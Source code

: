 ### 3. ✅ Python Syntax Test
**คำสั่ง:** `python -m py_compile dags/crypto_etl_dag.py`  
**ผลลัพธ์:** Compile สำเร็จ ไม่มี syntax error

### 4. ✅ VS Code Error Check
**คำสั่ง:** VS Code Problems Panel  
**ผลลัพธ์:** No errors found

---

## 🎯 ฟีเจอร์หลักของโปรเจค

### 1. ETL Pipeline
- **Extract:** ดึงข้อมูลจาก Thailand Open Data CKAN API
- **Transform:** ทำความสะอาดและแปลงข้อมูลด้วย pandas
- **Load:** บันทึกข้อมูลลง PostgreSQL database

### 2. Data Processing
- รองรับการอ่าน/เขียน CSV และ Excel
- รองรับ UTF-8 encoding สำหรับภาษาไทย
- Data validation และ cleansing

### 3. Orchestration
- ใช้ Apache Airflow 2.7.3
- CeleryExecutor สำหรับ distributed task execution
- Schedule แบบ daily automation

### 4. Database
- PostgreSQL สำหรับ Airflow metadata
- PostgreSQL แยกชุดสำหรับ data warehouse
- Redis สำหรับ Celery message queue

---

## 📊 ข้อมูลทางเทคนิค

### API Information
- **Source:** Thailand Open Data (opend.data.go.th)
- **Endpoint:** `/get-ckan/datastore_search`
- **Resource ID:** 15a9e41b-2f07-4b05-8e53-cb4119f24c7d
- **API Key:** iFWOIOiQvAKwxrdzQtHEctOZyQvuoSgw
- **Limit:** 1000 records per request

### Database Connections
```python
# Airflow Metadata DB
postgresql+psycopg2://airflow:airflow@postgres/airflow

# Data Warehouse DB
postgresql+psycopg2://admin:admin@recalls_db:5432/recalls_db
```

____

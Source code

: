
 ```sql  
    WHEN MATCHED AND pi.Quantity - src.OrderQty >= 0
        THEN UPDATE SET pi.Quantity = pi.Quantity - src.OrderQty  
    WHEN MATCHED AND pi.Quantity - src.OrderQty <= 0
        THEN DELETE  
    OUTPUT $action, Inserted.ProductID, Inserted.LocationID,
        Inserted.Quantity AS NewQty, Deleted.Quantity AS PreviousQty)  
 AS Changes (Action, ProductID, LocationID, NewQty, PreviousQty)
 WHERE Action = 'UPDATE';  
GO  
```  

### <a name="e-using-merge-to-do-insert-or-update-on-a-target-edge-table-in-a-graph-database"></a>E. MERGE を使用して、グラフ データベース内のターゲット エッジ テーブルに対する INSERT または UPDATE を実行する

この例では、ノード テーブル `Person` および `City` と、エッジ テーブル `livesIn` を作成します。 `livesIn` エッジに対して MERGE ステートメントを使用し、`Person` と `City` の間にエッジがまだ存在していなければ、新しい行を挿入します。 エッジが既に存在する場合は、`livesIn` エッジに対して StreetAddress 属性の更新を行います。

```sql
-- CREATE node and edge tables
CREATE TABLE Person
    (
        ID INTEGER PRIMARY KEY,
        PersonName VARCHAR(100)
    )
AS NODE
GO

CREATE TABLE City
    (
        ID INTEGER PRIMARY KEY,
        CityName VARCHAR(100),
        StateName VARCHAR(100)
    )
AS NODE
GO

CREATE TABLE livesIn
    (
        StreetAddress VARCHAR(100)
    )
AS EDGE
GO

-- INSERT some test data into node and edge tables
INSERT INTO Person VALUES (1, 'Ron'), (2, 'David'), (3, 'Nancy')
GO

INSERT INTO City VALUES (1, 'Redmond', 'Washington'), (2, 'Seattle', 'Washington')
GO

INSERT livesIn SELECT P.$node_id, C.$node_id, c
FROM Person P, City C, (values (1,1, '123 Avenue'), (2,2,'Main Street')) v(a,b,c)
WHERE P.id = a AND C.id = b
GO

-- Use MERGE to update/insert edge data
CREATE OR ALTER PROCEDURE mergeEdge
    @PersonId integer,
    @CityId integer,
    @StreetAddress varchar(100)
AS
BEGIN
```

____

■ **Activity**
Which lines of the data include "THEN"? Copy each of them.

■ **Result of this exercise**
        THEN UPDATE SET pi.Quantity = pi.Quantity - src.OrderQty  
        THEN DELETE  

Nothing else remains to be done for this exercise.